** Opening Records provided block **
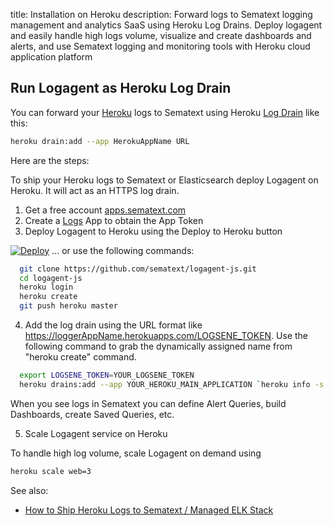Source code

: title: Installation on Heroku
description: Forward logs to Sematext logging management and analytics SaaS using Heroku Log Drains. Deploy logagent and easily handle high logs volume, visualize and create dashboards and alerts, and use Sematext logging and monitoring tools with Heroku cloud application platform 

## Run Logagent as Heroku Log Drain

You can forward your [Heroku](http://www.heroku.com) logs to Sematext using Heroku [Log Drain](https://devcenter.heroku.com/articles/log-drains) like this:
``` bash
heroku drain:add --app HerokuAppName URL
```
Here are the steps:

To ship your Heroku logs to Sematext or Elasticsearch deploy Logagent on Heroku. It will act as an HTTPS log drain. 

1. Get a free account [apps.sematext.com](https://apps.sematext.com/ui/registration)
2. Create a [Logs](http://www.sematext.com/logsene/) App to obtain the App Token
3. Deploy Logagent to Heroku using the Deploy to Heroku button

[![Deploy](https://www.herokucdn.com/deploy/button.png)](https://heroku.com/deploy?template=https://github.com/sematext/logagent-js) 
... or use the following commands:

``` bash
  git clone https://github.com/sematext/logagent-js.git
  cd logagent-js
  heroku login 
  heroku create
  git push heroku master
```

4. Add the log drain using the URL format like https://loggerAppName.herokuapps.com/LOGSENE_TOKEN.
  Use the following command to grab the dynamically assigned name from "heroku create" command.

``` bash
  export LOGSENE_TOKEN=YOUR_LOGSENE_TOKEN
  heroku drains:add --app YOUR_HEROKU_MAIN_APPLICATION `heroku info -s | grep web-url | cut -d= -f2`$LOGSENE_TOKEN
```

When you see logs in Sematext you can define Alert Queries, build Dashboards, create Saved Queries, etc. 

5. Scale Logagent service on Heroku

To handle high log volume, scale Logagent on demand using 
``` bash
heroku scale web=3
```
See also:
- [How to Ship Heroku Logs to Sematext / Managed ELK Stack](https://sematext.com/blog/how-to-ship-heroku-logs-to-logsene-managed-elk-stack/)
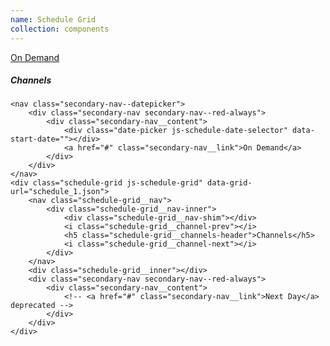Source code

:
 ```yaml
---
name: Schedule Grid
collection: components
---
```

<nav class="secondary-nav--datepicker">
	<div class="secondary-nav secondary-nav--red-always">
		<div class="secondary-nav__content">
			<div class="date-picker js-schedule-date-selector" data-start-date=""></div>
			<a href="#" class="secondary-nav__link">On Demand</a>
		</div>
	</div>
</nav>
<div class="schedule-grid js-schedule-grid" data-grid-url="schedule_1.json">
	<nav class="schedule-grid__nav">
		<div class="schedule-grid__nav-inner">
			<div class="schedule-grid__nav-shim"></div>
			<i class="schedule-grid__channel-prev"></i>
			<h5 class="schedule-grid__channels-header">Channels</h5>
			<i class="schedule-grid__channel-next"></i>
		</div>
	</nav>
	<div class="schedule-grid__inner"></div>
	<div class="secondary-nav secondary-nav--red-always">
		<div class="secondary-nav__content">
			<!-- <a href="#" class="secondary-nav__link">Next Day</a> deprecated -->
		</div>
	</div>
</div>

```
<nav class="secondary-nav--datepicker">
	<div class="secondary-nav secondary-nav--red-always">
		<div class="secondary-nav__content">
			<div class="date-picker js-schedule-date-selector" data-start-date=""></div>
			<a href="#" class="secondary-nav__link">On Demand</a>
		</div>
	</div>
</nav>
<div class="schedule-grid js-schedule-grid" data-grid-url="schedule_1.json">
	<nav class="schedule-grid__nav">
		<div class="schedule-grid__nav-inner">
			<div class="schedule-grid__nav-shim"></div>
			<i class="schedule-grid__channel-prev"></i>
			<h5 class="schedule-grid__channels-header">Channels</h5>
			<i class="schedule-grid__channel-next"></i>
		</div>
	</nav>
	<div class="schedule-grid__inner"></div>
	<div class="secondary-nav secondary-nav--red-always">
		<div class="secondary-nav__content">
			<!-- <a href="#" class="secondary-nav__link">Next Day</a> deprecated -->
		</div>
	</div>
</div>
```
<style type="text/css">
	.site-sidebar,
	.site-sidebar-toggle {
		display: none;
	}
	
	.simplified-global-navigation {
		position: absolute;
		top: 0;
		z-index: 9999;
	}
	
	.site-main {
		padding: 0;
	}
	
	.site-content {
		max-width: none;
	}
</style>
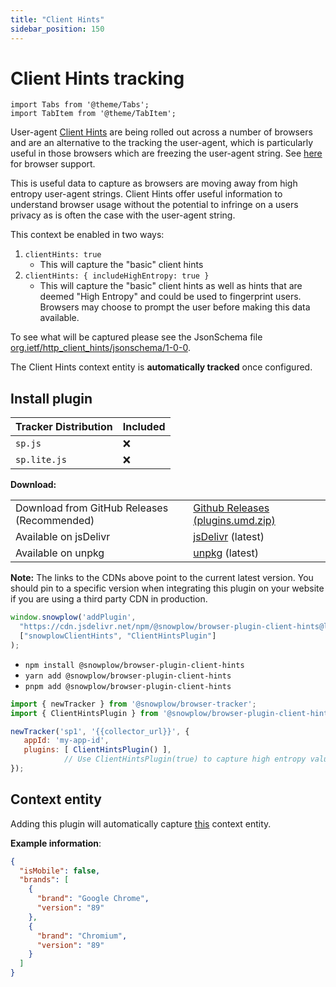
 ```yaml
---
title: "Client Hints"
sidebar_position: 150
---
```


# Client Hints tracking

```mdx-code-block
import Tabs from '@theme/Tabs';
import TabItem from '@theme/TabItem';
```

User-agent [Client Hints](https://www.chromium.org/updates/ua-ch) are being rolled out across a number of browsers and are an alternative to the tracking the user-agent, which is particularly useful in those browsers which are freezing the user-agent string. See [here](https://developer.mozilla.org/en-US/docs/Web/HTTP/Headers/Accept-CH#Browser_compatibility) for browser support.

This is useful data to capture as browsers are moving away from high entropy user-agent strings. Client Hints offer useful information to understand browser usage without the potential to infringe on a users privacy as is often the case with the user-agent string.

This context be enabled in two ways:

1. `clientHints: true`
    - This will capture the "basic" client hints
2. `clientHints: { includeHighEntropy: true }`
    - This will capture the "basic" client hints as well as hints that are deemed "High Entropy" and could be used to fingerprint users. Browsers may choose to prompt the user before making this data available.

To see what will be captured please see the JsonSchema file [org.ietf/http_client_hints/jsonschema/1-0-0](https://raw.githubusercontent.com/snowplow/iglu-central/master/schemas/org.ietf/http_client_hints/jsonschema/1-0-0).

The Client Hints context entity is **automatically tracked** once configured.

## Install plugin

<Tabs groupId="platform" queryString>
  <TabItem value="js" label="JavaScript (tag)" default>

| Tracker Distribution | Included |
|----------------------|----------|
| `sp.js`              | ❌        |
| `sp.lite.js`         | ❌        |

**Download:**

<table class="has-fixed-layout"><tbody><tr><td>Download from GitHub Releases (Recommended)</td><td><a href="https://github.com/snowplow/snowplow-javascript-tracker/releases" target="_blank" rel="noreferrer noopener">Github Releases (plugins.umd.zip)</a></td></tr><tr><td>Available on jsDelivr</td><td><a href="https://cdn.jsdelivr.net/npm/@snowplow/browser-plugin-client-hints@latest/dist/index.umd.min.js" target="_blank" rel="noreferrer noopener">jsDelivr</a> (latest)</td></tr><tr><td>Available on unpkg</td><td><a href="https://unpkg.com/@snowplow/browser-plugin-client-hints@latest/dist/index.umd.min.js" target="_blank" rel="noreferrer noopener">unpkg</a> (latest)</td></tr></tbody></table>

**Note:** The links to the CDNs above point to the current latest version. You should pin to a specific version when integrating this plugin on your website if you are using a third party CDN in production.

```javascript
window.snowplow('addPlugin', 
  "https://cdn.jsdelivr.net/npm/@snowplow/browser-plugin-client-hints@latest/dist/index.umd.min.js",
  ["snowplowClientHints", "ClientHintsPlugin"]
);
```

  </TabItem>
  <TabItem value="browser" label="Browser (npm)">

- `npm install @snowplow/browser-plugin-client-hints`
- `yarn add @snowplow/browser-plugin-client-hints`
- `pnpm add @snowplow/browser-plugin-client-hints`

```javascript
import { newTracker } from '@snowplow/browser-tracker';
import { ClientHintsPlugin } from '@snowplow/browser-plugin-client-hints';

newTracker('sp1', '{{collector_url}}', { 
   appId: 'my-app-id', 
   plugins: [ ClientHintsPlugin() ], 
            // Use ClientHintsPlugin(true) to capture high entropy values
});
```

  </TabItem>
</Tabs>

## Context entity

Adding this plugin will automatically capture [this](https://github.com/snowplow/iglu-central/blob/master/schemas/org.ietf/http_client_hints/jsonschema/1-0-0) context entity.

**Example information**:

```json
{
  "isMobile": false,
  "brands": [
    {
      "brand": "Google Chrome",
      "version": "89"
    },
    {
      "brand": "Chromium",
      "version": "89"
    }
  ]
}
```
** Closing Records provided block **
Task objective: Would you transcribe all of the entries above exactly, minus the images?

Solution to this exercise:
Source code

: title: Installation on Heroku
description: Forward logs to Sematext logging management and analytics SaaS using Heroku Log Drains. Deploy logagent and easily handle high logs volume, visualize and create dashboards and alerts, and use Sematext logging and monitoring tools with Heroku cloud application platform 

## Run Logagent as Heroku Log Drain

You can forward your [Heroku](http://www.heroku.com) logs to Sematext using Heroku [Log Drain](https://devcenter.heroku.com/articles/log-drains) like this:
``` bash
heroku drain:add --app HerokuAppName URL
```
Here are the steps:

To ship your Heroku logs to Sematext or Elasticsearch deploy Logagent on Heroku. It will act as an HTTPS log drain. 

1. Get a free account [apps.sematext.com](https://apps.sematext.com/ui/registration)
2. Create a [Logs](http://www.sematext.com/logsene/) App to obtain the App Token
3. Deploy Logagent to Heroku using the Deploy to Heroku button

[![Deploy](https://www.herokucdn.com/deploy/button.png)](https://heroku.com/deploy?template=https://github.com/sematext/logagent-js) 
... or use the following commands:

``` bash
  git clone https://github.com/sematext/logagent-js.git
  cd logagent-js
  heroku login 
  heroku create
  git push heroku master
```

4. Add the log drain using the URL format like https://loggerAppName.herokuapps.com/LOGSENE_TOKEN.
  Use the following command to grab the dynamically assigned name from "heroku create" command.

``` bash
  export LOGSENE_TOKEN=YOUR_LOGSENE_TOKEN
  heroku drains:add --app YOUR_HEROKU_MAIN_APPLICATION `heroku info -s | grep web-url | cut -d= -f2`$LOGSENE_TOKEN
```

When you see logs in Sematext you can define Alert Queries, build Dashboards, create Saved Queries, etc. 

5. Scale Logagent service on Heroku

To handle high log volume, scale Logagent on demand using 
``` bash
heroku scale web=3
```
See also:
- [How to Ship Heroku Logs to Sematext / Managed ELK Stack](https://sematext.com/blog/how-to-ship-heroku-logs-to-logsene-managed-elk-stack/)
Source code

:
 ```yaml
---
name: Schedule Grid
collection: components
---
```

<nav class="secondary-nav--datepicker">
	<div class="secondary-nav secondary-nav--red-always">
		<div class="secondary-nav__content">
			<div class="date-picker js-schedule-date-selector" data-start-date=""></div>
			<a href="#" class="secondary-nav__link">On Demand</a>
		</div>
	</div>
</nav>
<div class="schedule-grid js-schedule-grid" data-grid-url="schedule_1.json">
	<nav class="schedule-grid__nav">
		<div class="schedule-grid__nav-inner">
			<div class="schedule-grid__nav-shim"></div>
			<i class="schedule-grid__channel-prev"></i>
			<h5 class="schedule-grid__channels-header">Channels</h5>
			<i class="schedule-grid__channel-next"></i>
		</div>
	</nav>
	<div class="schedule-grid__inner"></div>
	<div class="secondary-nav secondary-nav--red-always">
		<div class="secondary-nav__content">
			<!-- <a href="#" class="secondary-nav__link">Next Day</a> deprecated -->
		</div>
	</div>
</div>

```
<nav class="secondary-nav--datepicker">
	<div class="secondary-nav secondary-nav--red-always">
		<div class="secondary-nav__content">
			<div class="date-picker js-schedule-date-selector" data-start-date=""></div>
			<a href="#" class="secondary-nav__link">On Demand</a>
		</div>
	</div>
</nav>
<div class="schedule-grid js-schedule-grid" data-grid-url="schedule_1.json">
	<nav class="schedule-grid__nav">
		<div class="schedule-grid__nav-inner">
			<div class="schedule-grid__nav-shim"></div>
			<i class="schedule-grid__channel-prev"></i>
			<h5 class="schedule-grid__channels-header">Channels</h5>
			<i class="schedule-grid__channel-next"></i>
		</div>
	</nav>
	<div class="schedule-grid__inner"></div>
	<div class="secondary-nav secondary-nav--red-always">
		<div class="secondary-nav__content">
			<!-- <a href="#" class="secondary-nav__link">Next Day</a> deprecated -->
		</div>
	</div>
</div>
```
<style type="text/css">
	.site-sidebar,
	.site-sidebar-toggle {
		display: none;
	}
	
	.simplified-global-navigation {
		position: absolute;
		top: 0;
		z-index: 9999;
	}
	
	.site-main {
		padding: 0;
	}
	
	.site-content {
		max-width: none;
	}
</style>
 ```yaml
---
title: "Client Hints"
sidebar_position: 150
---
```


# Client Hints tracking

```mdx-code-block
import Tabs from '@theme/Tabs';
import TabItem from '@theme/TabItem';
```

User-agent [Client Hints](https://www.chromium.org/updates/ua-ch) are being rolled out across a number of browsers and are an alternative to the tracking the user-agent, which is particularly useful in those browsers which are freezing the user-agent string. See [here](https://developer.mozilla.org/en-US/docs/Web/HTTP/Headers/Accept-CH#Browser_compatibility) for browser support.

This is useful data to capture as browsers are moving away from high entropy user-agent strings. Client Hints offer useful information to understand browser usage without the potential to infringe on a users privacy as is often the case with the user-agent string.

This context be enabled in two ways:

1. `clientHints: true`
    - This will capture the "basic" client hints
2. `clientHints: { includeHighEntropy: true }`
    - This will capture the "basic" client hints as well as hints that are deemed "High Entropy" and could be used to fingerprint users. Browsers may choose to prompt the user before making this data available.

To see what will be captured please see the JsonSchema file [org.ietf/http_client_hints/jsonschema/1-0-0](https://raw.githubusercontent.com/snowplow/iglu-central/master/schemas/org.ietf/http_client_hints/jsonschema/1-0-0).

The Client Hints context entity is **automatically tracked** once configured.

## Install plugin

<Tabs groupId="platform" queryString>
  <TabItem value="js" label="JavaScript (tag)" default>

| Tracker Distribution | Included |
|----------------------|----------|
| `sp.js`              | ❌        |
| `sp.lite.js`         | ❌        |

**Download:**

<table class="has-fixed-layout"><tbody><tr><td>Download from GitHub Releases (Recommended)</td><td><a href="https://github.com/snowplow/snowplow-javascript-tracker/releases" target="_blank" rel="noreferrer noopener">Github Releases (plugins.umd.zip)</a></td></tr><tr><td>Available on jsDelivr</td><td><a href="https://cdn.jsdelivr.net/npm/@snowplow/browser-plugin-client-hints@latest/dist/index.umd.min.js" target="_blank" rel="noreferrer noopener">jsDelivr</a> (latest)</td></tr><tr><td>Available on unpkg</td><td><a href="https://unpkg.com/@snowplow/browser-plugin-client-hints@latest/dist/index.umd.min.js" target="_blank" rel="noreferrer noopener">unpkg</a> (latest)</td></tr></tbody></table>

**Note:** The links to the CDNs above point to the current latest version. You should pin to a specific version when integrating this plugin on your website if you are using a third party CDN in production.

```javascript
window.snowplow('addPlugin', 
  "https://cdn.jsdelivr.net/npm/@snowplow/browser-plugin-client-hints@latest/dist/index.umd.min.js",
  ["snowplowClientHints", "ClientHintsPlugin"]
);
```

  </TabItem>
  <TabItem value="browser" label="Browser (npm)">

- `npm install @snowplow/browser-plugin-client-hints`
- `yarn add @snowplow/browser-plugin-client-hints`
- `pnpm add @snowplow/browser-plugin-client-hints`

```javascript
import { newTracker } from '@snowplow/browser-tracker';
import { ClientHintsPlugin } from '@snowplow/browser-plugin-client-hints';

newTracker('sp1', '{{collector_url}}', { 
   appId: 'my-app-id', 
   plugins: [ ClientHintsPlugin() ], 
            // Use ClientHintsPlugin(true) to capture high entropy values
});
```

  </TabItem>
</Tabs>

## Context entity

Adding this plugin will automatically capture [this](https://github.com/snowplow/iglu-central/blob/master/schemas/org.ietf/http_client_hints/jsonschema/1-0-0) context entity.

**Example information**:

```json
{
  "isMobile": false,
  "brands": [
    {
      "brand": "Google Chrome",
      "version": "89"
    },
    {
      "brand": "Chromium",
      "version": "89"
    }
  ]
}
```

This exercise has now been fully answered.